The app layout meets branding standards for both RFE/RL (Orange, Torch, Skolar font) and CurrentTime (Plum, Playback, Roboto Condensed font). RFE/RL version also supports right-to-left Farsi language.

English version of the Map uses CARTO tiles instead of basic OpenStreetMap used in other localizations.

Restrictions may apply

It may sound weird, but I didn’t use Django to serve the map content (as it usually used). Imagine, your publishing platform restricts you to serve only static HTML. No dynamic templates, no code generators. You even has to update your HTML manually because there is no API.

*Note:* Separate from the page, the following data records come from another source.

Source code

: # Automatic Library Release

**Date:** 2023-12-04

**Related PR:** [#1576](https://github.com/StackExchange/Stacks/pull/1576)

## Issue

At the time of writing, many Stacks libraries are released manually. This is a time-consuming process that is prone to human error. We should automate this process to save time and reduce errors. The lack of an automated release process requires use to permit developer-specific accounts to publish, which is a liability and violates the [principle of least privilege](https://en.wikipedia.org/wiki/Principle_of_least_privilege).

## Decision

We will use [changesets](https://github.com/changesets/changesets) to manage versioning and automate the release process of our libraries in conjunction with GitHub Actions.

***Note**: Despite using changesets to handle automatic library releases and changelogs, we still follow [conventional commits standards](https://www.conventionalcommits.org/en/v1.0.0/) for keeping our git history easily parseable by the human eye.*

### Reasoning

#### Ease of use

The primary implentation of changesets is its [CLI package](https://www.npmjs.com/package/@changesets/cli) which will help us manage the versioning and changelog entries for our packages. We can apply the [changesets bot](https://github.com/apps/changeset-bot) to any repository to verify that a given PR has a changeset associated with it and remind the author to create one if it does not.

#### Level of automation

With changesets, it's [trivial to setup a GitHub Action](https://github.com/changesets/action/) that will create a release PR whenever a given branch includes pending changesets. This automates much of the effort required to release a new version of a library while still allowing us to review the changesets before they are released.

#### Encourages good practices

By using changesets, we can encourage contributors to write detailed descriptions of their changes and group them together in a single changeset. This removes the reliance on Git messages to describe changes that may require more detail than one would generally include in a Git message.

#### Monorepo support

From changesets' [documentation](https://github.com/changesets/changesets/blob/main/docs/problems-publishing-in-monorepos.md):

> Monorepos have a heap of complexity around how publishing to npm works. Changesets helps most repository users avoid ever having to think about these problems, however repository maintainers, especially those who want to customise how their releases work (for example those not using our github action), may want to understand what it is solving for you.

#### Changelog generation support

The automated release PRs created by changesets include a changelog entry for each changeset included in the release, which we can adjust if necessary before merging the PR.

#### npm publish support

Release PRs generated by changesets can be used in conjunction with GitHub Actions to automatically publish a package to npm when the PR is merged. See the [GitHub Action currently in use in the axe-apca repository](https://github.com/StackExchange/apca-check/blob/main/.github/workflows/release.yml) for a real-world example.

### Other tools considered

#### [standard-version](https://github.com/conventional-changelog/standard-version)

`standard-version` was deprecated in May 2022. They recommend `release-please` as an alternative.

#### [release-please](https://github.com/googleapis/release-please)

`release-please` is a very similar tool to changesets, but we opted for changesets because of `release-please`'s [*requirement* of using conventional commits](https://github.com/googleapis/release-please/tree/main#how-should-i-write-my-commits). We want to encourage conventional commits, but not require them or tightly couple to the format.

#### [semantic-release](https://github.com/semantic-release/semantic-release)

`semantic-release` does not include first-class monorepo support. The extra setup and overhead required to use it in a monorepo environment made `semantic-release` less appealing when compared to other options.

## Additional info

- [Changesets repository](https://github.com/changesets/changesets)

However, you still may include remote JS/CSS files and execute remote XHR-calls. Here comes the magic or a kind of JAM-stack app I’ve built for this project.

Django (Python, Backend)

Main functions of Django Backend are:

  1. Synchronise COVID-19 stats from two sources: JHU CSSE on github (updated daily) and Coronavirus Monitor on RapidAPI (update more often)
  2. Localization: Fetch localized labels from Google Spreadsheets
  3. Generate map GeoJSON and upload it into S3 Cloud Storage
  4. Generate map HTML with inline JS/CSS for online publishing

Tasks 1 to 3 are performed hourly to make the map always actual. Task #4 performed by a journalist only once.

LeafletJS

Really great and flexible Javascript library that allows to build interactive maps.

Thankfully Leaflet supports various tiling/labelling providers. Instead of using OpenStreetMap you may go with CARTO or even Google Maps.

Google Spreadsheets

It’s almost impossible to find an alternative for an agile collaboration with colleagues on interface localization. We used it to manage translations into Russian, English, Farsi, Bulgarian and few other languages.

People in newsrooms are familiar with it. Spreadsheet format is easy. So you just have to share it with them and write a tiny parser to fetch labels on backend side.

S3 Cloud Storage (CDN)

The map has to be interactive and up-to-date. It may sound a bit goofy task when you have to update HTML manually. So I decided to move dynamic part in a S3-capable storage (NewsroomToolkit’s CDN on Digital Ocean Spaces). CDN plays a roles of API making Frontend almost independent of our publishing platform.

A chunk of GeoJSON generated by Django and served via CDN (Czech Republic data is highlighted)

This is how it works:

  1. Django task pushes localized and updated GeoJSON for maps into the storage
  2. Storage has a wildcard CORS setting for these files so they are available for XHR fetching from other websites
  3. A human opens a page with the Map in browser
  4. Browser fetches the latest COVID-19 data from CDN and renders localized Map.
  5. People are informed. Mission accomplished.

WHO

It’s sad to see a well-funded UN agency and a most trusted source of data does not provide an API/dataset for the COVID-19. Situation reports in PDF are great. But it’s not enough in 2020.